The data below holds a line containing "kategori. [cite: 40]" and a line containing "CRUD. [cite: 42]"; please quote exactly those two lines and every line between them, and nothing else.

[Records excerpted from a collection]
▼▼▼

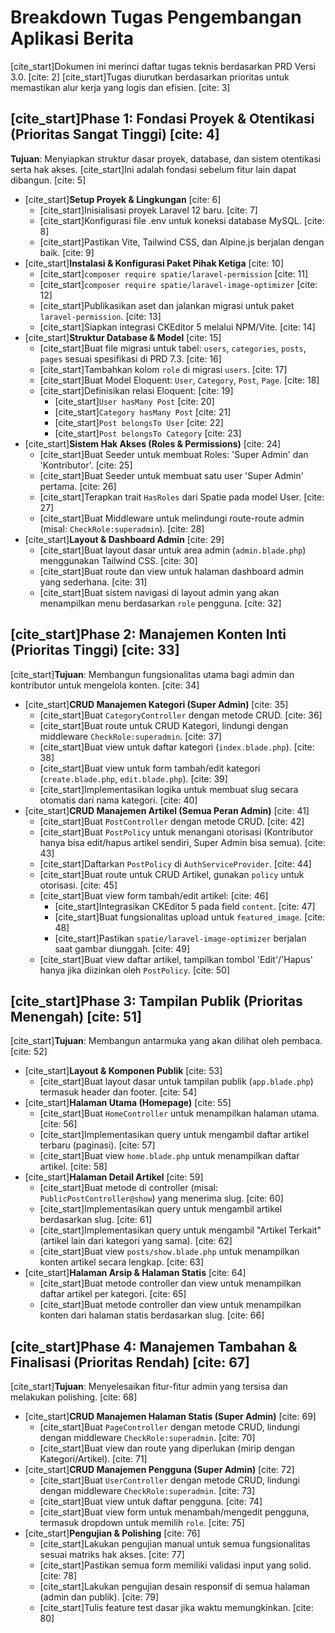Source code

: # Breakdown Tugas Pengembangan Aplikasi Berita

[cite_start]Dokumen ini merinci daftar tugas teknis berdasarkan PRD Versi 3.0. [cite: 2]
[cite_start]Tugas diurutkan berdasarkan prioritas untuk memastikan alur kerja yang logis dan efisien. [cite: 3]

## [cite_start]Phase 1: Fondasi Proyek & Otentikasi (Prioritas Sangat Tinggi) [cite: 4]

**Tujuan**: Menyiapkan struktur dasar proyek, database, dan sistem otentikasi serta hak akses. [cite_start]Ini adalah fondasi sebelum fitur lain dapat dibangun. [cite: 5]

* [cite_start]**Setup Proyek & Lingkungan** [cite: 6]
    * [cite_start]Inisialisasi proyek Laravel 12 baru. [cite: 7]
    * [cite_start]Konfigurasi file .env untuk koneksi database MySQL. [cite: 8]
    * [cite_start]Pastikan Vite, Tailwind CSS, dan Alpine.js berjalan dengan baik. [cite: 9]
* [cite_start]**Instalasi & Konfigurasi Paket Pihak Ketiga** [cite: 10]
    * [cite_start]`composer require spatie/laravel-permission` [cite: 11]
    * [cite_start]`composer require spatie/laravel-image-optimizer` [cite: 12]
    * [cite_start]Publikasikan aset dan jalankan migrasi untuk paket `laravel-permission`. [cite: 13]
    * [cite_start]Siapkan integrasi CKEditor 5 melalui NPM/Vite. [cite: 14]
* [cite_start]**Struktur Database & Model** [cite: 15]
    * [cite_start]Buat file migrasi untuk tabel: `users`, `categories`, `posts`, `pages` sesuai spesifikasi di PRD 7.3. [cite: 16]
    * [cite_start]Tambahkan kolom `role` di migrasi `users`. [cite: 17]
    * [cite_start]Buat Model Eloquent: `User`, `Category`, `Post`, `Page`. [cite: 18]
    * [cite_start]Definisikan relasi Eloquent: [cite: 19]
        * [cite_start]`User hasMany Post` [cite: 20]
        * [cite_start]`Category hasMany Post` [cite: 21]
        * [cite_start]`Post belongsTo User` [cite: 22]
        * [cite_start]`Post belongsTo Category` [cite: 23]
* [cite_start]**Sistem Hak Akses (Roles & Permissions)** [cite: 24]
    * [cite_start]Buat Seeder untuk membuat Roles: 'Super Admin' dan 'Kontributor'. [cite: 25]
    * [cite_start]Buat Seeder untuk membuat satu user 'Super Admin' pertama. [cite: 26]
    * [cite_start]Terapkan trait `HasRoles` dari Spatie pada model User. [cite: 27]
    * [cite_start]Buat Middleware untuk melindungi route-route admin (misal: `CheckRole:superadmin`). [cite: 28]
* [cite_start]**Layout & Dashboard Admin** [cite: 29]
    * [cite_start]Buat layout dasar untuk area admin (`admin.blade.php`) menggunakan Tailwind CSS. [cite: 30]
    * [cite_start]Buat route dan view untuk halaman dashboard admin yang sederhana. [cite: 31]
    * [cite_start]Buat sistem navigasi di layout admin yang akan menampilkan menu berdasarkan `role` pengguna. [cite: 32]

## [cite_start]Phase 2: Manajemen Konten Inti (Prioritas Tinggi) [cite: 33]

[cite_start]**Tujuan**: Membangun fungsionalitas utama bagi admin dan kontributor untuk mengelola konten. [cite: 34]

* [cite_start]**CRUD Manajemen Kategori (Super Admin)** [cite: 35]
    * [cite_start]Buat `CategoryController` dengan metode CRUD. [cite: 36]
    * [cite_start]Buat route untuk CRUD Kategori, lindungi dengan middleware `CheckRole:superadmin`. [cite: 37]
    * [cite_start]Buat view untuk daftar kategori (`index.blade.php`). [cite: 38]
    * [cite_start]Buat view untuk form tambah/edit kategori (`create.blade.php`, `edit.blade.php`). [cite: 39]
    * [cite_start]Implementasikan logika untuk membuat slug secara otomatis dari nama kategori. [cite: 40]
* [cite_start]**CRUD Manajemen Artikel (Semua Peran Admin)** [cite: 41]
    * [cite_start]Buat `PostController` dengan metode CRUD. [cite: 42]
    * [cite_start]Buat `PostPolicy` untuk menangani otorisasi (Kontributor hanya bisa edit/hapus artikel sendiri, Super Admin bisa semua). [cite: 43]
    * [cite_start]Daftarkan `PostPolicy` di `AuthServiceProvider`. [cite: 44]
    * [cite_start]Buat route untuk CRUD Artikel, gunakan `policy` untuk otorisasi. [cite: 45]
    * [cite_start]Buat view form tambah/edit artikel: [cite: 46]
        * [cite_start]Integrasikan CKEditor 5 pada field `content`. [cite: 47]
        * [cite_start]Buat fungsionalitas upload untuk `featured_image`. [cite: 48]
        * [cite_start]Pastikan `spatie/laravel-image-optimizer` berjalan saat gambar diunggah. [cite: 49]
    * [cite_start]Buat view daftar artikel, tampilkan tombol 'Edit'/'Hapus' hanya jika diizinkan oleh `PostPolicy`. [cite: 50]

## [cite_start]Phase 3: Tampilan Publik (Prioritas Menengah) [cite: 51]

[cite_start]**Tujuan**: Membangun antarmuka yang akan dilihat oleh pembaca. [cite: 52]

* [cite_start]**Layout & Komponen Publik** [cite: 53]
    * [cite_start]Buat layout dasar untuk tampilan publik (`app.blade.php`) termasuk header dan footer. [cite: 54]
* [cite_start]**Halaman Utama (Homepage)** [cite: 55]
    * [cite_start]Buat `HomeController` untuk menampilkan halaman utama. [cite: 56]
    * [cite_start]Implementasikan query untuk mengambil daftar artikel terbaru (paginasi). [cite: 57]
    * [cite_start]Buat view `home.blade.php` untuk menampilkan daftar artikel. [cite: 58]
* [cite_start]**Halaman Detail Artikel** [cite: 59]
    * [cite_start]Buat metode di controller (misal: `PublicPostController@show`) yang menerima slug. [cite: 60]
    * [cite_start]Implementasikan query untuk mengambil artikel berdasarkan slug. [cite: 61]
    * [cite_start]Implementasikan query untuk mengambil "Artikel Terkait" (artikel lain dari kategori yang sama). [cite: 62]
    * [cite_start]Buat view `posts/show.blade.php` untuk menampilkan konten artikel secara lengkap. [cite: 63]
* [cite_start]**Halaman Arsip & Halaman Statis** [cite: 64]
    * [cite_start]Buat metode controller dan view untuk menampilkan daftar artikel per kategori. [cite: 65]
    * [cite_start]Buat metode controller dan view untuk menampilkan konten dari halaman statis berdasarkan slug. [cite: 66]

## [cite_start]Phase 4: Manajemen Tambahan & Finalisasi (Prioritas Rendah) [cite: 67]

[cite_start]**Tujuan**: Menyelesaikan fitur-fitur admin yang tersisa dan melakukan polishing. [cite: 68]

* [cite_start]**CRUD Manajemen Halaman Statis (Super Admin)** [cite: 69]
    * [cite_start]Buat `PageController` dengan metode CRUD, lindungi dengan middleware `CheckRole:superadmin`. [cite: 70]
    * [cite_start]Buat view dan route yang diperlukan (mirip dengan Kategori/Artikel). [cite: 71]
* [cite_start]**CRUD Manajemen Pengguna (Super Admin)** [cite: 72]
    * [cite_start]Buat `UserController` dengan metode CRUD, lindungi dengan middleware `CheckRole:superadmin`. [cite: 73]
    * [cite_start]Buat view untuk daftar pengguna. [cite: 74]
    * [cite_start]Buat view form untuk menambah/mengedit pengguna, termasuk dropdown untuk memilih `role`. [cite: 75]
* [cite_start]**Pengujian & Polishing** [cite: 76]
    * [cite_start]Lakukan pengujian manual untuk semua fungsionalitas sesuai matriks hak akses. [cite: 77]
    * [cite_start]Pastikan semua form memiliki validasi input yang solid. [cite: 78]
    * [cite_start]Lakukan pengujian desain responsif di semua halaman (admin dan publik). [cite: 79]
    * [cite_start]Tulis feature test dasar jika waktu memungkinkan. [cite: 80]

▲▲▲

ANSWER TO THIS PROBLEM =
    * [cite_start]Implementasikan logika untuk membuat slug secara otomatis dari nama kategori. [cite: 40]
* [cite_start]**CRUD Manajemen Artikel (Semua Peran Admin)** [cite: 41]
    * [cite_start]Buat `PostController` dengan metode CRUD. [cite: 42]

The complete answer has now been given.